According to the letter, some of the goals included a universal background check system, a ban on the creation and distribution of assault weapons and support for further training of healthcare professionals to perform health screenings that could prevent firearm casualties.
Dean of the Rory Meyers College of Nursing and President-elect of the AAN Eileen Sullivan-Marx said in a press release that NYU Meyers was proud to sign the letter.
“It reaffirms the vision that we hold closely here at the college: to advance health for all people where they live, play, learn and work,” Sullivan-Marx said in the press release. “And a critical element of realizing a healthier society is making it safer for everyone.”
In her statement, she encouraged nursing students to be engaged in discussions on gun laws and gun safety.
“As we’ve seen from the brave and inspiring high schoolers out of Parkland, you are never too young to affect the kind of fundamental change you wish to see in the world,” Sullivan-Marx said.
Meyers sophomore Tiffany Yong didn’t hear about the letter until recently but said she believes it was reasonable and she supports it. Yong was surprised to see that one of the seven challenges the proposed commission would address is strengthening laws against people considered high-risk trying to purchse firearms or those who have been convicted of domestic violence or stalking to obtain guns, as she felt it was painfully obvious that this sort of regulation is necessary.
“I’m, in general, a strong supporter of gun control, and I do believe that with even the slightest increase in gun control these acts of terrorism and violence that have happened lately or will happen in the future will definitely decrease,” Yong said. “I don’t think they will stop entirely because even with stricter laws on firearms, there will still be tons of guns in circulation in this country.
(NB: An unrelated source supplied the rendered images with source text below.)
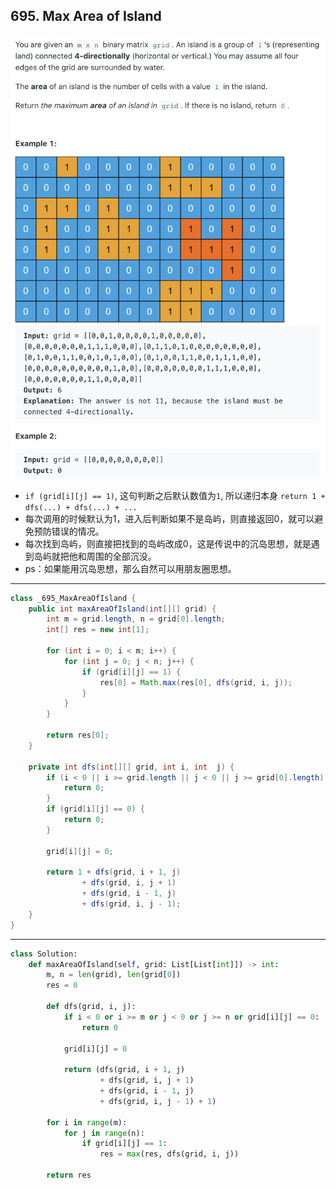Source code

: ## 695. Max Area of Island
![](img/2021-07-26-22-20-33.png)

- `if (grid[i][j] == 1)`, 这句判断之后默认数值为`1`, 所以递归本身 `return 1 + dfs(...) + dfs(...) + ...`
- 每次调用的时候默认为1，进入后判断如果不是岛屿，则直接返回0，就可以避免预防错误的情况。
- 每次找到岛屿，则直接把找到的岛屿改成0，这是传说中的沉岛思想，就是遇到岛屿就把他和周围的全部沉没。
- ps：如果能用沉岛思想，那么自然可以用朋友圈思想。

---
```java
class _695_MaxAreaOfIsland {
    public int maxAreaOfIsland(int[][] grid) {
        int m = grid.length, n = grid[0].length;
        int[] res = new int[1];

        for (int i = 0; i < m; i++) {
            for (int j = 0; j < n; j++) {
                if (grid[i][j] == 1) {
                    res[0] = Math.max(res[0], dfs(grid, i, j));
                }
            }
        }

        return res[0];
    }

    private int dfs(int[][] grid, int i, int  j) {
        if (i < 0 || i >= grid.length || j < 0 || j >= grid[0].length) {
            return 0;
        }
        if (grid[i][j] == 0) {
            return 0;
        }

        grid[i][j] = 0;

        return 1 + dfs(grid, i + 1, j)
                + dfs(grid, i, j + 1)
                + dfs(grid, i - 1, j)
                + dfs(grid, i, j - 1);
    }
}
```
---

```py
class Solution:
    def maxAreaOfIsland(self, grid: List[List[int]]) -> int:
        m, n = len(grid), len(grid[0])
        res = 0

        def dfs(grid, i, j):
            if i < 0 or i >= m or j < 0 or j >= n or grid[i][j] == 0:
                return 0

            grid[i][j] = 0

            return (dfs(grid, i + 1, j)
                    + dfs(grid, i, j + 1)
                    + dfs(grid, i - 1, j)
                    + dfs(grid, i, j - 1) + 1)

        for i in range(m):
            for j in range(n):
                if grid[i][j] == 1:
                    res = max(res, dfs(grid, i, j))

        return res
```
So I guess, for right now it’s best to just take preventative measures, and this National Commission sounds like a good start.”
Yong was also proud to know that the nursing school had signed the letter.
“I’m in the nursing field because I think that the least I can do is spread health and vitality to those who need it, and knowing that I am part of an institution that is making a difference in the betterment of our society is quite encouraging and inspiring.”
A version of this article appeared in the Monday, March 5 print edition.